**WHAT YOU NEED TO DO:** Transcribe the records below exactly, from their first line through the line containing "- Initieel geladen". Omit every line after it.

**** SUPPLIED DATA

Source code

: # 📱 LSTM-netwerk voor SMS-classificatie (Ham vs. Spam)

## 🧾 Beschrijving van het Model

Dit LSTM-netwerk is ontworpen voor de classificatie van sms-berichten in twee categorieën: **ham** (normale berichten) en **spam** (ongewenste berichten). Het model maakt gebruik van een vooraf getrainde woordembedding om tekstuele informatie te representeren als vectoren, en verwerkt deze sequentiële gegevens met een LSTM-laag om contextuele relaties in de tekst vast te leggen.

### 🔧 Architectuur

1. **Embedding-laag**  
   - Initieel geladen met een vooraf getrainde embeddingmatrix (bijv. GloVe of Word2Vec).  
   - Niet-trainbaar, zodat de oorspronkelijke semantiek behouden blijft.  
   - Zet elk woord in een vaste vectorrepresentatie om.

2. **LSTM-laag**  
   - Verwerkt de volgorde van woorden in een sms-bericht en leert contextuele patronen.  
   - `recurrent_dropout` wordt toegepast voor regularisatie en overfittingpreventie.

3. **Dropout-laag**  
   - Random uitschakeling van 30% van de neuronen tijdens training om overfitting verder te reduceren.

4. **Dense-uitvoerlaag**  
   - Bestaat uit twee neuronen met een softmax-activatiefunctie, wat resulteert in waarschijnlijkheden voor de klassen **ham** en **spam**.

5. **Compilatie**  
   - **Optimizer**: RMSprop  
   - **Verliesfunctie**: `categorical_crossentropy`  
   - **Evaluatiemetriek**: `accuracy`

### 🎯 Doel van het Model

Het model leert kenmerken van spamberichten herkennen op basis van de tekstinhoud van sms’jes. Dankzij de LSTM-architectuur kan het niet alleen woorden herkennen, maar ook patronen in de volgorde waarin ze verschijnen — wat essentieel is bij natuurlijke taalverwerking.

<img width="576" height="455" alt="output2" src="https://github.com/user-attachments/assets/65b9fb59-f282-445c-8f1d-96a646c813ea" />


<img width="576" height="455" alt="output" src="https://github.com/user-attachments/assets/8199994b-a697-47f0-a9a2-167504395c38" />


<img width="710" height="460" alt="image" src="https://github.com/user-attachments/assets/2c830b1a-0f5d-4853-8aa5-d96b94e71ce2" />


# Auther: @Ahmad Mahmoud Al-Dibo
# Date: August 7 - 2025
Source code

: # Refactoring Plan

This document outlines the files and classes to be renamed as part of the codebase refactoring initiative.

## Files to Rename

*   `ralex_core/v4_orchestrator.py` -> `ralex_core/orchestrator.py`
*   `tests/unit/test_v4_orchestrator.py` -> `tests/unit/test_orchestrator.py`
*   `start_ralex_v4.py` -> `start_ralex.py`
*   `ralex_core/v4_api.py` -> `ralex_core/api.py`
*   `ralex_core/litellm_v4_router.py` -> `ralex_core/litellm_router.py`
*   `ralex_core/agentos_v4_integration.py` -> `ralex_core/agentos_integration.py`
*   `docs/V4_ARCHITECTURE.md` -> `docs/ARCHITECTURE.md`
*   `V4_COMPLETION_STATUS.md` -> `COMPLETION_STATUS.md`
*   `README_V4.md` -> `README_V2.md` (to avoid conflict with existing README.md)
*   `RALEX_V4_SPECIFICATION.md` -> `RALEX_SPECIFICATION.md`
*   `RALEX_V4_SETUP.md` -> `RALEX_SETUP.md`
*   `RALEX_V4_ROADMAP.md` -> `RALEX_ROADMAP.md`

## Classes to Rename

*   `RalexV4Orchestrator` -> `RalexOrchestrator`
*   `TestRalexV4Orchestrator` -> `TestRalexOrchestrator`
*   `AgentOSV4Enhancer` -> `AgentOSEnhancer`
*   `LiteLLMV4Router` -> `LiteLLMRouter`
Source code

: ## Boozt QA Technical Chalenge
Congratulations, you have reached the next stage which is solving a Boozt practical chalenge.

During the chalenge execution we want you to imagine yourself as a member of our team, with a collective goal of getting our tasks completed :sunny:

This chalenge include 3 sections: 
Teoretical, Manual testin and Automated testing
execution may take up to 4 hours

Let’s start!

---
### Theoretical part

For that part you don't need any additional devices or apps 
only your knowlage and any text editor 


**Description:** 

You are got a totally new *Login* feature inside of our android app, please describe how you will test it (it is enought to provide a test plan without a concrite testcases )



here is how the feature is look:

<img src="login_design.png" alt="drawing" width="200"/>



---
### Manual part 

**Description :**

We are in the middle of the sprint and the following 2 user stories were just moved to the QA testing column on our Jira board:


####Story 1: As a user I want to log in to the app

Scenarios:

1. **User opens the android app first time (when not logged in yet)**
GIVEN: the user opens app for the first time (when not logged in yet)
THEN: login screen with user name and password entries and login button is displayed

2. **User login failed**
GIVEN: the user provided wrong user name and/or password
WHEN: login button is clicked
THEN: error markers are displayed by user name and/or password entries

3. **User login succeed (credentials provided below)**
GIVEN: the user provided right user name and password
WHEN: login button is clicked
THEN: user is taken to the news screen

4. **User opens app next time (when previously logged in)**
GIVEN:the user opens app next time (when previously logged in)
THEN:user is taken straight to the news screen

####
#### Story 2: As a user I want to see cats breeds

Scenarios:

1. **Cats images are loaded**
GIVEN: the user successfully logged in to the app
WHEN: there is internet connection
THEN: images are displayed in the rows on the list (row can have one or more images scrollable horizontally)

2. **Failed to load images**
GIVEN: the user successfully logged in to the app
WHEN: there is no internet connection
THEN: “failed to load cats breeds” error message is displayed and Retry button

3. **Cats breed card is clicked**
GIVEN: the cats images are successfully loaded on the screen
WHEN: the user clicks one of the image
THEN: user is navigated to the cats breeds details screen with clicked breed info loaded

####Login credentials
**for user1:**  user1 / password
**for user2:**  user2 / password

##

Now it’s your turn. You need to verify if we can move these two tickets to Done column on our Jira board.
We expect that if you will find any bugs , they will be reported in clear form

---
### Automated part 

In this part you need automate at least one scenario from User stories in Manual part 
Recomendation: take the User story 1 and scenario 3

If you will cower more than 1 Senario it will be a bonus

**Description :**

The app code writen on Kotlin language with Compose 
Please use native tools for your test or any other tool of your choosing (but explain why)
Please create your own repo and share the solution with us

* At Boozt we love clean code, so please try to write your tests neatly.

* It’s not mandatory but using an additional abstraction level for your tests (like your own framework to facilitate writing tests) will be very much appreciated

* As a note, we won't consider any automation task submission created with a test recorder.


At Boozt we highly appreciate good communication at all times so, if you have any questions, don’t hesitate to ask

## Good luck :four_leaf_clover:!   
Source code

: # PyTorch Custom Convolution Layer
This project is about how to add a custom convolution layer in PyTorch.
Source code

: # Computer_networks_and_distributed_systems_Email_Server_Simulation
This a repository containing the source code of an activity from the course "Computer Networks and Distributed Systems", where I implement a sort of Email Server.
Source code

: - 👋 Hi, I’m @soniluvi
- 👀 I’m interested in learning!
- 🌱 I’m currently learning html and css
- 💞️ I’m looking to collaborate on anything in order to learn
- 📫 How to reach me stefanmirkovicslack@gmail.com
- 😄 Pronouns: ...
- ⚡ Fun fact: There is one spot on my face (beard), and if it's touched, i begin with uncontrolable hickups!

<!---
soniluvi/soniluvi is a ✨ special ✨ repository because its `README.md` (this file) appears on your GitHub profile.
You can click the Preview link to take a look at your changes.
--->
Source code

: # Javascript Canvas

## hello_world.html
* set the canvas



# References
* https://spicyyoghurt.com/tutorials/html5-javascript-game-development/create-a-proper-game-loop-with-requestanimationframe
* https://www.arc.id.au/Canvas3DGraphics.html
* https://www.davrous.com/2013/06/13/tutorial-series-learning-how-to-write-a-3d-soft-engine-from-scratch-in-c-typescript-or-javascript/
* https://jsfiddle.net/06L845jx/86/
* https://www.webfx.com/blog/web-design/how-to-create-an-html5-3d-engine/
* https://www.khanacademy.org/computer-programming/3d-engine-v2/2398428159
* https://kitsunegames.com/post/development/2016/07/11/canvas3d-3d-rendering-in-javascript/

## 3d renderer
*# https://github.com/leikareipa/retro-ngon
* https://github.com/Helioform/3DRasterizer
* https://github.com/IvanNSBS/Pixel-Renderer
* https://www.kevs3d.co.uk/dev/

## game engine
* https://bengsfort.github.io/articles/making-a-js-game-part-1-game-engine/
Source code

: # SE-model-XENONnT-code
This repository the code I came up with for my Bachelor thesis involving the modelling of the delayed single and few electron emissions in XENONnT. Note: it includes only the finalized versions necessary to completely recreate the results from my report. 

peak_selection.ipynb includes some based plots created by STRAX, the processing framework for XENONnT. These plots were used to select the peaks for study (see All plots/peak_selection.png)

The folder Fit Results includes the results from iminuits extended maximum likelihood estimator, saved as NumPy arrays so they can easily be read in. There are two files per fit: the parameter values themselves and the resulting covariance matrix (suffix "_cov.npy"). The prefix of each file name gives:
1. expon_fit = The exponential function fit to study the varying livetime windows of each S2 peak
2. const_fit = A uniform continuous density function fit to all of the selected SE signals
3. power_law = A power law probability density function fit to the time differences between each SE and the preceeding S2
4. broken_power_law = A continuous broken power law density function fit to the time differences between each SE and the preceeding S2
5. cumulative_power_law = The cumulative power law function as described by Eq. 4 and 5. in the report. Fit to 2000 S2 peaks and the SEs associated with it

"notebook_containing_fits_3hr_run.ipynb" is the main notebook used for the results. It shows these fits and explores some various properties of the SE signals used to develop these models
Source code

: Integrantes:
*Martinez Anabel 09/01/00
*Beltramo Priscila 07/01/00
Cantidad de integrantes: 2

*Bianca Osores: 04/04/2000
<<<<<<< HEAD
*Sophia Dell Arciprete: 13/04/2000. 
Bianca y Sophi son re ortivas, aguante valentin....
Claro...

********

**RESPONSE BOX:**
Source code

: # 📱 LSTM-netwerk voor SMS-classificatie (Ham vs. Spam)

## 🧾 Beschrijving van het Model

Dit LSTM-netwerk is ontworpen voor de classificatie van sms-berichten in twee categorieën: **ham** (normale berichten) en **spam** (ongewenste berichten). Het model maakt gebruik van een vooraf getrainde woordembedding om tekstuele informatie te representeren als vectoren, en verwerkt deze sequentiële gegevens met een LSTM-laag om contextuele relaties in de tekst vast te leggen.

### 🔧 Architectuur

1. **Embedding-laag**  
   - Initieel geladen met een vooraf getrainde embeddingmatrix (bijv. GloVe of Word2Vec).  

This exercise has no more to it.